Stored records
++++++++++++++++++++

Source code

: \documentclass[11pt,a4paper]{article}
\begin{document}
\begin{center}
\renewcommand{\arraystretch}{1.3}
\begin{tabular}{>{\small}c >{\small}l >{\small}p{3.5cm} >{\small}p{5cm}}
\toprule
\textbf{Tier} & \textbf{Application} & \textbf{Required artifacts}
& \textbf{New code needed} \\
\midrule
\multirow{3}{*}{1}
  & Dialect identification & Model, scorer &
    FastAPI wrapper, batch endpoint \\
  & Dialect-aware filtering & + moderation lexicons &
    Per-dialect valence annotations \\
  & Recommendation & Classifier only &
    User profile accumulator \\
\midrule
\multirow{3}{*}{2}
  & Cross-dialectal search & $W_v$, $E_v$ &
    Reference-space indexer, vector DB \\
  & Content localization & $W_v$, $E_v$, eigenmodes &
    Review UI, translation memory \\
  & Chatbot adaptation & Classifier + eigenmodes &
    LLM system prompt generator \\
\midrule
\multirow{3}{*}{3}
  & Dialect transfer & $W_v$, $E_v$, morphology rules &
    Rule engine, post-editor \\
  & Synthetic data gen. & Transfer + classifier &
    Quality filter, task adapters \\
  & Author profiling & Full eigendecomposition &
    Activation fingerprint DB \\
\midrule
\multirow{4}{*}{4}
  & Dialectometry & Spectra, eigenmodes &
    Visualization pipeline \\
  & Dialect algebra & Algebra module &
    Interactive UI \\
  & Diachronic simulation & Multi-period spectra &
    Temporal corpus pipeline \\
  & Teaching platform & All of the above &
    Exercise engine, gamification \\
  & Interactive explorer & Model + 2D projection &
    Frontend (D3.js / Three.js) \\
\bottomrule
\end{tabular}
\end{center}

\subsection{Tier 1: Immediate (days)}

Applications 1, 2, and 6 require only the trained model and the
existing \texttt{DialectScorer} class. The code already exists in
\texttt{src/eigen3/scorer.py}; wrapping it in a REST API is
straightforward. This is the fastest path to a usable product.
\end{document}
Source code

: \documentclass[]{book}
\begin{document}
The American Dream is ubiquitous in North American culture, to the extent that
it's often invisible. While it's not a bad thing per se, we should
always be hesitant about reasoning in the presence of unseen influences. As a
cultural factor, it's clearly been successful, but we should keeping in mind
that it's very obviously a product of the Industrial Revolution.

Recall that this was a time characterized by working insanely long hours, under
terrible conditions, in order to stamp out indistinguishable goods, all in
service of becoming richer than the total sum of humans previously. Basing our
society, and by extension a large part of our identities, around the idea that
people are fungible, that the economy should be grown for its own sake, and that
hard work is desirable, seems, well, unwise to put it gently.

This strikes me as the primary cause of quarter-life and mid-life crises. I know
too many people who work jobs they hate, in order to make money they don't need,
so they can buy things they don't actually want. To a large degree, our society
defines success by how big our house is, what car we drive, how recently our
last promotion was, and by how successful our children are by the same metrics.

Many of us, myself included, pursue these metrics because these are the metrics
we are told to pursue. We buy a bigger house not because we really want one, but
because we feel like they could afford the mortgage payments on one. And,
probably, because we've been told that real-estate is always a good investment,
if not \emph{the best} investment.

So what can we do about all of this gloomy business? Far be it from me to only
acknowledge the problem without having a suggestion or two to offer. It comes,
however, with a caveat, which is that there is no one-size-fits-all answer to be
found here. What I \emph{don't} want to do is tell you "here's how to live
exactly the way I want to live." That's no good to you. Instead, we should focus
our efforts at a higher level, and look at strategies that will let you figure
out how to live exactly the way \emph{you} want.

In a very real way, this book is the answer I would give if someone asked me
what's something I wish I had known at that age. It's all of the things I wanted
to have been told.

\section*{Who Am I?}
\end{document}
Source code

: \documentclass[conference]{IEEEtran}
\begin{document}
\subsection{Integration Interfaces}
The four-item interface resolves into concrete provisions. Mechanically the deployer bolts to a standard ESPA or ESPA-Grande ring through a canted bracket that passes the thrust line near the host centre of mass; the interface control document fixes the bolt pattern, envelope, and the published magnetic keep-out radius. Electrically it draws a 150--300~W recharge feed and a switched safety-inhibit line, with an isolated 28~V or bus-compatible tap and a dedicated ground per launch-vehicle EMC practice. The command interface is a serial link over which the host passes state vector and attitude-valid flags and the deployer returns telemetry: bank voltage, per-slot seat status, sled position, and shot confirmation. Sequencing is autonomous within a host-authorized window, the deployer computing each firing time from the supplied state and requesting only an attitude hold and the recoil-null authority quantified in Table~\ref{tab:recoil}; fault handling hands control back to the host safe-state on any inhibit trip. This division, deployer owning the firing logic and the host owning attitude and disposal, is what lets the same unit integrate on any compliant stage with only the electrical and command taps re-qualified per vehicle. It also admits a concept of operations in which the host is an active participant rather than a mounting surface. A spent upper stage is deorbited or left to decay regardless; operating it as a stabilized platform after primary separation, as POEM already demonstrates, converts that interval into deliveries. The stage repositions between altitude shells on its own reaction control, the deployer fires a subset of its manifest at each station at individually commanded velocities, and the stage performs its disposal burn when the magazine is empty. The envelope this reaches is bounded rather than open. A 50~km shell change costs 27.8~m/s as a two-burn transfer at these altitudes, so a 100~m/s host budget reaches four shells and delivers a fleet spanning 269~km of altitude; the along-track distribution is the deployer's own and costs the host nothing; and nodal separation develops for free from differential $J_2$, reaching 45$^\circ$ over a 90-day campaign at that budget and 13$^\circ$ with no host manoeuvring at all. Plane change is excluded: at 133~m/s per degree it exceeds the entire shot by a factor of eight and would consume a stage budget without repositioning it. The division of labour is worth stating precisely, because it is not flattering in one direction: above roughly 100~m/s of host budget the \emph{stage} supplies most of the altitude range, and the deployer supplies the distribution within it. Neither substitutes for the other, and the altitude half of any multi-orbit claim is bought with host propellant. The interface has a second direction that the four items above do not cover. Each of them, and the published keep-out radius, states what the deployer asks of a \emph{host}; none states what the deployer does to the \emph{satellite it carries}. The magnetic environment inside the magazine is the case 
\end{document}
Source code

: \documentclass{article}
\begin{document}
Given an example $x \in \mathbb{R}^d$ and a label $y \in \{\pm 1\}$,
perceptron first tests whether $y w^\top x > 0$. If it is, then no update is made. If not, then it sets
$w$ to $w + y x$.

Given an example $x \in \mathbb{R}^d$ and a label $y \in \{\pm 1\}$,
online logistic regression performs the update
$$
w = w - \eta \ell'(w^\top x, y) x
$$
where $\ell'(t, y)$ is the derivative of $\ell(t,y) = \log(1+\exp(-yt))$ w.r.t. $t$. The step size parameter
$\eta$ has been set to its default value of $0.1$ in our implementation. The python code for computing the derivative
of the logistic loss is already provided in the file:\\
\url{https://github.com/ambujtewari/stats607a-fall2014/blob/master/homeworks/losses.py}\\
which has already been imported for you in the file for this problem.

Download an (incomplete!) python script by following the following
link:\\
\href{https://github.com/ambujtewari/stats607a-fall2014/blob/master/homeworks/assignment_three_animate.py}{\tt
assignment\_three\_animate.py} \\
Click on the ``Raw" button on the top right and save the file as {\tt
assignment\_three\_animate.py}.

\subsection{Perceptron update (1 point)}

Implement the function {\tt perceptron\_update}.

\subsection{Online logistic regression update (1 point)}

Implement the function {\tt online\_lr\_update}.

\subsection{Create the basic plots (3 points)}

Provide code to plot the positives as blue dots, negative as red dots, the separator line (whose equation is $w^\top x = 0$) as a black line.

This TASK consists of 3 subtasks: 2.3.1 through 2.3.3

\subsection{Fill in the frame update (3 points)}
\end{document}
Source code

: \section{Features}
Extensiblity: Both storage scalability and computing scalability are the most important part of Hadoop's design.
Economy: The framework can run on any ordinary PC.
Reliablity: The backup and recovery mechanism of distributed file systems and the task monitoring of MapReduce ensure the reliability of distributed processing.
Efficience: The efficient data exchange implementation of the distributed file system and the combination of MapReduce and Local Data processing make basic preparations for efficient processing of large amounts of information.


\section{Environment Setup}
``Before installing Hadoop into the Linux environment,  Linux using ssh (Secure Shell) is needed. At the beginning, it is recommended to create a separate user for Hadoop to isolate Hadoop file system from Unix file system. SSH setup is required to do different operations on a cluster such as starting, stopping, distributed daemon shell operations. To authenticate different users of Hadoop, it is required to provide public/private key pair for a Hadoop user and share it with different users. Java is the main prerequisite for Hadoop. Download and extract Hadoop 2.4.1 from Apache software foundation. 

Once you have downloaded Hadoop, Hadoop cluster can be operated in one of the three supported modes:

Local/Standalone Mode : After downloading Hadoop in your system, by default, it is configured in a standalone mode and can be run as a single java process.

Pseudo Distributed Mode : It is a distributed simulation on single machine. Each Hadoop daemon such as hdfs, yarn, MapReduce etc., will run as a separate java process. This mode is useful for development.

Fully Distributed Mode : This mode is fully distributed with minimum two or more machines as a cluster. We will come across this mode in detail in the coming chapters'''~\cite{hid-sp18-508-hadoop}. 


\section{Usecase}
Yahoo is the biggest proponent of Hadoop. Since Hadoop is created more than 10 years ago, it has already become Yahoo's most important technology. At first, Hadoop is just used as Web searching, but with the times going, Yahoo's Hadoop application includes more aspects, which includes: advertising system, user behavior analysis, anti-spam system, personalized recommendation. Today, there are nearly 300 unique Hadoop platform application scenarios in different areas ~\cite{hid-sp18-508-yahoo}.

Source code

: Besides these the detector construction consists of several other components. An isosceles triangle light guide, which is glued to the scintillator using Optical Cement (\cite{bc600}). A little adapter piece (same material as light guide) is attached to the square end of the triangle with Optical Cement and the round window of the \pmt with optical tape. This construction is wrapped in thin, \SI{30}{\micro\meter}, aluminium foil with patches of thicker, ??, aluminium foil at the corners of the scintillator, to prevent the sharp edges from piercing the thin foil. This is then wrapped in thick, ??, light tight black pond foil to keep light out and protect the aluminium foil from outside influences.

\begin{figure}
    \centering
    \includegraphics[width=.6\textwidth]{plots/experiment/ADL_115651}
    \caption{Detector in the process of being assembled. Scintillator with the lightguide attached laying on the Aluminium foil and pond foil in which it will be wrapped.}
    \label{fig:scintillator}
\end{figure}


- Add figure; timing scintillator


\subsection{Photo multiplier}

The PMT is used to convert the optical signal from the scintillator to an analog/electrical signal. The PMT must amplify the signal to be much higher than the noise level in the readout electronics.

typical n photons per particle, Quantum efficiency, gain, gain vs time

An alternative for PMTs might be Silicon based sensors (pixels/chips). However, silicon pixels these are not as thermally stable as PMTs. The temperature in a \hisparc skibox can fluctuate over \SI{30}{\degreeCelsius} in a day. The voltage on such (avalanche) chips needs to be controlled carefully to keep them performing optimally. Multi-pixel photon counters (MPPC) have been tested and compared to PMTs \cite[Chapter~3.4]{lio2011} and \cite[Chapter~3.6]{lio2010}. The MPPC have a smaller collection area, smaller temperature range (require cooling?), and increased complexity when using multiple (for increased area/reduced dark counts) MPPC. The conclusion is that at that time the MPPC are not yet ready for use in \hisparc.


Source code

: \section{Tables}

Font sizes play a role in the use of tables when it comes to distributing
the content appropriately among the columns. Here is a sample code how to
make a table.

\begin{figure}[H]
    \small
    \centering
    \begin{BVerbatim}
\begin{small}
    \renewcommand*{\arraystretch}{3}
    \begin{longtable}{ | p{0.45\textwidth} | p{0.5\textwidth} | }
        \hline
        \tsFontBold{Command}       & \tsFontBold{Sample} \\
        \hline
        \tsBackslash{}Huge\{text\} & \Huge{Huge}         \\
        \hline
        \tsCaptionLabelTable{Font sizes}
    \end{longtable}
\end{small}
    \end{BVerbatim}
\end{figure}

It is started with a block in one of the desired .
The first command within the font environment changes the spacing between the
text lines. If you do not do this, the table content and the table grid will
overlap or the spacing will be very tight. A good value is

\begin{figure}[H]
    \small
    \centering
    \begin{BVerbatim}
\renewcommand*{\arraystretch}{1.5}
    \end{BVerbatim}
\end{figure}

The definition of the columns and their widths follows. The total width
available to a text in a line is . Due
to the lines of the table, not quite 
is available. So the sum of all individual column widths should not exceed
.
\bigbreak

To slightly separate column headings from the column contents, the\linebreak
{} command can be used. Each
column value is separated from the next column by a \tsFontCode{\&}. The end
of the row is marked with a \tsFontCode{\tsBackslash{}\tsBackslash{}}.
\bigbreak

++++++++++++++++++++

• **Exercise goal**
Quote the records above from their first line through the line containing "Visualization pipeline \\", both ends included.

• **The completed task**
Source code

: \documentclass[11pt,a4paper]{article}
\begin{document}
\begin{center}
\renewcommand{\arraystretch}{1.3}
\begin{tabular}{>{\small}c >{\small}l >{\small}p{3.5cm} >{\small}p{5cm}}
\toprule
\textbf{Tier} & \textbf{Application} & \textbf{Required artifacts}
& \textbf{New code needed} \\
\midrule
\multirow{3}{*}{1}
  & Dialect identification & Model, scorer &
    FastAPI wrapper, batch endpoint \\
  & Dialect-aware filtering & + moderation lexicons &
    Per-dialect valence annotations \\
  & Recommendation & Classifier only &
    User profile accumulator \\
\midrule
\multirow{3}{*}{2}
  & Cross-dialectal search & $W_v$, $E_v$ &
    Reference-space indexer, vector DB \\
  & Content localization & $W_v$, $E_v$, eigenmodes &
    Review UI, translation memory \\
  & Chatbot adaptation & Classifier + eigenmodes &
    LLM system prompt generator \\
\midrule
\multirow{3}{*}{3}
  & Dialect transfer & $W_v$, $E_v$, morphology rules &
    Rule engine, post-editor \\
  & Synthetic data gen. & Transfer + classifier &
    Quality filter, task adapters \\
  & Author profiling & Full eigendecomposition &
    Activation fingerprint DB \\
\midrule
\multirow{4}{*}{4}
  & Dialectometry & Spectra, eigenmodes &
    Visualization pipeline \\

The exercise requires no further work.